Los frailes, haciéndome buen cristiano, no pudieron contagiarme la tercera virtud, la más entrañable. Una sola poesía cabal. Nombré caridad a ciertos sentimientos de rara bajeza. La ternura, la efusión de convertido, fueron no más espanto de bestezuela acoquinada por la evidencia de su infortunio. Me poseyó la emoción del riesgo; el egoísmo asustadizo dio suelta a su temblor. Domado el alboroto primero, quedome una verdad fría grabada en la mente y troqué la inspiración interna por la disciplina recibida de fuera. No más alzamiento explosivo de los afectos, pero una pauta angosta para encajonar la vida sin aquiescencia libre. La verdad religiosa me subyugaba —por razón de autoridad y del consenso ajeno— con el vigor de las verdades prácticas sacadas de la observación personal. También era verdad que arrojándome por la ventana me estrellaría o que me ahogaría si me tiraba al estanque; fuera insensatez no atemperar a tales verdades la conducta. Me sometí, renca la voluntad, a contrapelo del gusto. La inteligencia, esclava; las pasiones, segadas en verde; observante, por prudencia humana: tal fue mi arte. Aceptar el credo por molicie me sabía a corrupción. De ahí mi aborrecimiento de las amplificaciones sentimentales y de las digresiones poéticas de algunos libros edificantes. En el refectorio, viniendo del silencio de la celda, acaso me tocaba leer desde el púlpito unas páginas de El Genio del Cristianismo (sin René), cuando no eran de Fabiola o, caso peor, de Las ruinas de mi convento. Tolerables los romanos de Wiseman, por caer yo de nuevas en esas evocaciones pintorescas, Paxot, el lacrimoso, me daba náuseas y mucha fatiga como rodeo sin término la amenidad de Chateaubriand. Las campanas…; el peregrino que retorna a su aldea y halla rejuvenecido a su padre…; la elegancia de las ruinas… ¡Si se hubiera tratado de eso! Placentero arbitrio ¡pedir inspiración católica a los robles! Chateaubriand se quedaba lejos del foco de la creencia y de su hálito candente como el solano que asura las mieses.

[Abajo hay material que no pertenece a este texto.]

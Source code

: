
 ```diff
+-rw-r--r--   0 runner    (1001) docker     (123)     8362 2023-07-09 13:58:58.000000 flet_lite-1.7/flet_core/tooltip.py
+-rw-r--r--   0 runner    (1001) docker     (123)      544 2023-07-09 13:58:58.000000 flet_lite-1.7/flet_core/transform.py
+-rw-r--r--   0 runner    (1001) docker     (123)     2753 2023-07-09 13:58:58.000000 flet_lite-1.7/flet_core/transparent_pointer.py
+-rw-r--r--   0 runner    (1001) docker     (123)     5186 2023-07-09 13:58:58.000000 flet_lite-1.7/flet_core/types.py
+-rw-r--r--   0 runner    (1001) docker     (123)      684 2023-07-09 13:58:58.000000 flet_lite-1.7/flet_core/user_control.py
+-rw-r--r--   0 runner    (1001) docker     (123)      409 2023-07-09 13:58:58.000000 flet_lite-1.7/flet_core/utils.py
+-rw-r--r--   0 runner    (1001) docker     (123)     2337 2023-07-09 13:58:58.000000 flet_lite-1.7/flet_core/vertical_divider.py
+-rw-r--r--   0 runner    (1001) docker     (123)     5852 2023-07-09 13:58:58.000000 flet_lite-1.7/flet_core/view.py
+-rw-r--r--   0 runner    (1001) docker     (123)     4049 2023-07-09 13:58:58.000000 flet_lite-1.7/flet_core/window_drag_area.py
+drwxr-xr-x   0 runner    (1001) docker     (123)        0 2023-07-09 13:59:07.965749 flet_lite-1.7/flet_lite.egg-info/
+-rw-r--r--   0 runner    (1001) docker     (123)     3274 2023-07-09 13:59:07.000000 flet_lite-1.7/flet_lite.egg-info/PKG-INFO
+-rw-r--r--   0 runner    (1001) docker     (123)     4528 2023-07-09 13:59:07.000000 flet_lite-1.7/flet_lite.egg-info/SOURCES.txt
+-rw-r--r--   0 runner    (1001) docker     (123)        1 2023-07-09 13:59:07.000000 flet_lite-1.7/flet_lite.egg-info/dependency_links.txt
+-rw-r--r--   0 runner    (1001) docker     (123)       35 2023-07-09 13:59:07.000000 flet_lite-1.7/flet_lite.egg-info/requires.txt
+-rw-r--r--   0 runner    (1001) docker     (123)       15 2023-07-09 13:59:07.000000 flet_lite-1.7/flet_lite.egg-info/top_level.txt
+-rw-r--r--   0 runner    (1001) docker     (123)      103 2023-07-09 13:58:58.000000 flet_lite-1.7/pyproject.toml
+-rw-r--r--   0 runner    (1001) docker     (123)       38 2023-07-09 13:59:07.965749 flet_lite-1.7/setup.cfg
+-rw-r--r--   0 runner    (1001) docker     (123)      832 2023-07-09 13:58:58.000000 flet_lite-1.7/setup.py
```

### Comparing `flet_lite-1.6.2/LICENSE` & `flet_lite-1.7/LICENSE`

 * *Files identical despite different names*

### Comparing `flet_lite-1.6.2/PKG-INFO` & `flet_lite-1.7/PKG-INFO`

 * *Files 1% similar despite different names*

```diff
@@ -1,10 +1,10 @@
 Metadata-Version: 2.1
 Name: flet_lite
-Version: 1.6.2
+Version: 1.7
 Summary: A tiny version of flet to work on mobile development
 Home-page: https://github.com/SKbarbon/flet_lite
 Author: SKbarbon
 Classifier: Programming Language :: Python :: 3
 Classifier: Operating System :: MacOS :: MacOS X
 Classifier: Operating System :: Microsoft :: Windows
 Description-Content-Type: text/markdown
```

La escisión se consumó; viví a lo hipócrita, administrándome la seguridad falsa de haber extirpado lo inconfesable. En ese punto tan bajo de la depresión, no es posible estimarse menos. Falta valor para mirar cara a cara los designios solapados que se van superponiendo y, mezclando, y acaba uno por no saber dónde está la mentira ni la verdad. Es vivir en una suspensión cuaresmal harto triste y prepararse no sé a qué: acaso a perdurar en la timidez, en la reserva. Pero la insinuación primaveral, el simple descuido de ser joven llegan irresistibles. En el refugio vespertino de la basílica —el altar sin pompa, sin devoción el alma—, el llamamiento atronador del coro rebota en las bóvedas; nos doblega. El puro azul asoma en las vidrieras altas de la cúpula. ¿Qué sugiere? ¿No es mejor renunciar, que hagan de nuestras vidas a su antojo, estar en paz siempre…?

Al salir de la basílica, por deprisa que fuésemos, el azul, sorbido por la noche, ya no estaba.